Mas, seja por falta de tempo livre, paciência ou meios1, aceitamos e reproduzimos ideias infundadas, opiniões alheias, opiniões mais ou menos prováveis1, sobre as quais nem reflectimos.
Comunicamos globalmente e difundimos globalmente conceitos não fundamentados, preconceitos.
As redes sociais, onde as notícias falsas (globalmente designadas por fake news) proliferam, são entendidas sobretudo como espaço de entretenimento e não como espaço de reflexão. O entretenimento está ligado ao desligar, ao não pensar, ao esquecimento da dor, à fuga. Nesse contexto, com a velocidade e a quantidade de informação disponível, facilmente chegamos ao Ninguém quer saber2.
Partilhamos informações falsas. Mesmo sabendo da importância da credibilidade da informação, na comunicação. Perversamente utilizando os mesmos canais que usamos para difundir conhecimento.

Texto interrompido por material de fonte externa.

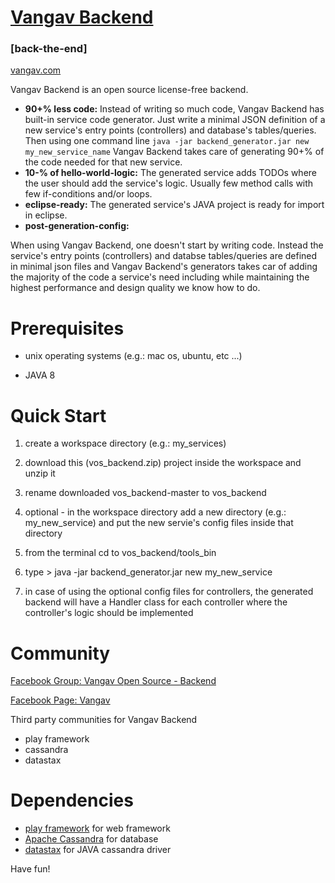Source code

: # [Vangav Backend](http://www.vangav.com/)
### [back-the-end]

[vangav.com](http://www.vangav.com/)

Vangav Backend is an open source license-free backend.
- **90+% less code:** Instead of writing so much code, Vangav Backend has built-in service code generator. Just write a minimal JSON definition of a new service's entry points (controllers) and database's tables/queries. Then using one command line `java -jar backend_generator.jar new my_new_service_name` Vangav Backend takes care of generating 90+% of the code needed for that new service.
- **10-% of hello-world-logic:** The generated service adds TODOs where the user should add the service's logic. Usually few method calls with few if-conditions and/or loops.
- **eclipse-ready:** The generated service's JAVA project is ready for import in eclipse.
- **post-generation-config:** 

When using Vangav Backend, one doesn't start by writing code. Instead the service's entry points (controllers) and databse tables/queries are defined in minimal json files and Vangav Backend's generators takes car of adding the majority of the code a service's need including while maintaining the highest performance and design quality we know how to do.

# Prerequisites

- unix operating systems (e.g.: mac os, ubuntu, etc ...)

- JAVA 8

# Quick Start

1. create a workspace directory (e.g.: my_services)

2. download this (vos_backend.zip) project inside the workspace and unzip it

3. rename downloaded vos_backend-master to vos_backend

4. optional - in the workspace directory add a new directory (e.g.: my_new_service) and put the new servie's config files inside that directory

5. from the terminal cd to vos_backend/tools_bin

6. type > java -jar backend_generator.jar new my_new_service

7. in case of using the optional config files for controllers, the generated backend will have a Handler class for each controller where the controller's logic should be implemented

# Community

[Facebook Group: Vangav Open Source - Backend](http://www.fb.com/groups/575834775932682/)

[Facebook Page: Vangav](http://www.fb.com/vangav.f)


Third party communities for Vangav Backend
- play framework
- cassandra
- datastax

# Dependencies

- [play framework](http://www.playframework.com) for web framework
- [Apache Cassandra](http://www.cassandra.apache.org/) for database
- [datastax](http://www.datastax.com/) for JAVA cassandra driver


Have fun!
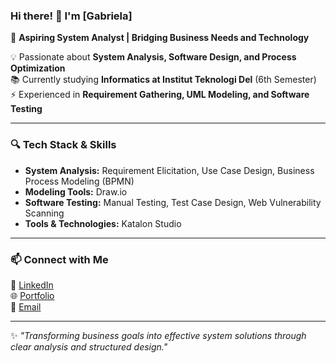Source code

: ### Hi there! 👋 I'm [Gabriela]  

🚀 **Aspiring System Analyst | Bridging Business Needs and Technology**  

💡 Passionate about **System Analysis, Software Design, and Process Optimization**  
📚 Currently studying **Informatics at Institut Teknologi Del** (6th Semester)  
⚡ Experienced in **Requirement Gathering, UML Modeling, and Software Testing**

---

### 🔍 **Tech Stack & Skills**  
- **System Analysis:** Requirement Elicitation, Use Case Design, Business Process Modeling (BPMN)  
- **Modeling Tools:** Draw.io 
- **Software Testing:** Manual Testing, Test Case Design, Web Vulnerability Scanning  
- **Tools & Technologies:** Katalon Studio  

---
### 📫 **Connect with Me**  
💼 [LinkedIn](https://www.linkedin.com/in/gabriela-silitonga/)  
🌐 [Portfolio](https://gabrielaamls.github.io/puhatt/)  
📩 [Email](mailto:gabrielaamls@gmail.com)

---

✨ *"Transforming business goals into effective system solutions through clear analysis and structured design."*
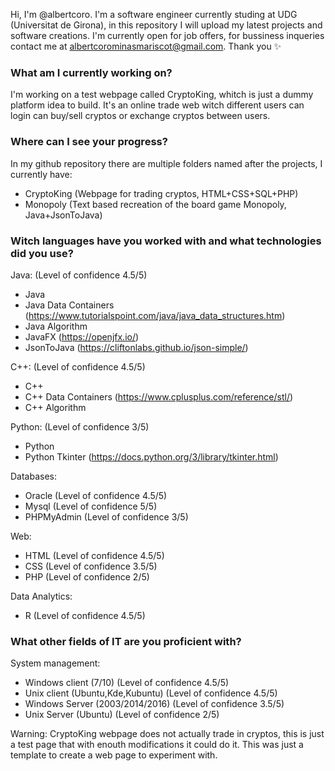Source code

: Hi, I'm @albertcoro. I'm a software engineer currently studing at UDG (Universitat de Girona), in this repository I will
upload my latest projects and software creations. I'm currently open for job offers, for bussiness inqueries contact me at
albertcorominasmariscot@gmail.com. Thank you ✨

<h3>What am I currently working on?</h3>
 
 I'm working on a test webpage called CryptoKing, whitch is just a dummy platform idea to build. It's an online trade web
 witch different users can login can buy/sell cryptos or exchange cryptos between users. 
 
<h3>Where can I see your progress?</h3>
 
 In my github repository there are multiple folders named after the projects, I currently have:
 - CryptoKing (Webpage for trading cryptos, HTML+CSS+SQL+PHP)
 - Monopoly (Text based recreation of the board game Monopoly, Java+JsonToJava)
 
<h3>Witch languages have you worked with and what technologies did you use?</h3>
 
 Java: (Level of confidence 4.5/5)
- Java
- Java Data Containers (https://www.tutorialspoint.com/java/java_data_structures.htm)
- Java Algorithm
- JavaFX (https://openjfx.io/)
- JsonToJava (https://cliftonlabs.github.io/json-simple/)
 
 C++: (Level of confidence 4.5/5)
- C++
- C++ Data Containers (https://www.cplusplus.com/reference/stl/)
- C++ Algorithm
 
 Python: (Level of confidence 3/5)
- Python
- Python Tkinter (https://docs.python.org/3/library/tkinter.html)
      
 Databases:
- Oracle (Level of confidence 4.5/5)
- Mysql (Level of confidence 5/5)
- PHPMyAdmin (Level of confidence 3/5)
 
 Web:
- HTML (Level of confidence 4.5/5)
- CSS (Level of confidence 3.5/5)
- PHP (Level of confidence 2/5)
      
 Data Analytics:
- R (Level of confidence 4.5/5)

<h3>What other fields of IT are you proficient with?</h3>

System management:
- Windows client (7/10) (Level of confidence 4.5/5)
- Unix client (Ubuntu,Kde,Kubuntu) (Level of confidence 4.5/5)
- Windows Server (2003/2014/2016) (Level of confidence 3.5/5)
- Unix Server (Ubuntu) (Level of confidence 2/5)

Warning: CryptoKing webpage does not actually trade in cryptos, this is just a test page that with enouth modifications it could do 
it. This was just a template to create a web page to experiment with.

<!---
albertcoro/albertcoro is a ✨ special ✨ repository because its `README.md` (this file) appears on your GitHub profile.
You can click the Preview link to take a look at your changes.
--->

Deixamos que a ignorância se sobreponha ao conhecimento. Abolimos a utilidade social da linguagem para o bem geral da humanidade, pensada no Iluminismo.
O monstro a crescer2
A divulgação de noticias falsas torna-se ainda mais grave quando é deliberada, servindo para difundir informações falsas, criar rumores, influenciar. Servindo interesses ideológicos, campanhas de persuasão ou de propaganda. Pondo em causa o debate livre e informativo. Erguendo ou destruindo governos. Fragilizando a estabilidade das sociedades democráticas. Principalmente quando disseminadas por contas falsas de forma a chegar a um grande número de pessoas reais; pessoas cujos perfis estão bem definidos.
A mentira organizada3 como instrumento de manipulação social e política e que é, também, uma actividade económica muito lucrativa para as empresas das redes sociais.
Não devemos impedir a publicação de informação não validada, pois estaremos a limitar a liberdade de expressão. Seria um retrocesso e até antagónico ao sentido de uma rede global de comunicação. Embora a censura já exista porque as grandes plataformas, como o Google e o Facebook, decidem o que é ou não publicável nas suas redes.
A educação é uma forma de resistência fundamental na luta contra as noticias falsas, contra a mentira organizada3.
1. Locke, J. (1999). Ensaio sobre o Entendimento Humano (Livro III, Capítulo XI, Volume II). Lisboa : Gulbenkian.
2 . Luta Livre (2020).“Ninguém quer saber”. In Técnicas de Combate. Lisboa. Disponível em < URL: https://lutalivre.bandcamp.com/ >
3. Nascimento, C. (2020). Fake News, Mentira Organizada e Educação: Uma Reflexão a Partir do Pensamento de Hannah Arendt. Revista Docência e Cibercultura, 4(1), 243-263.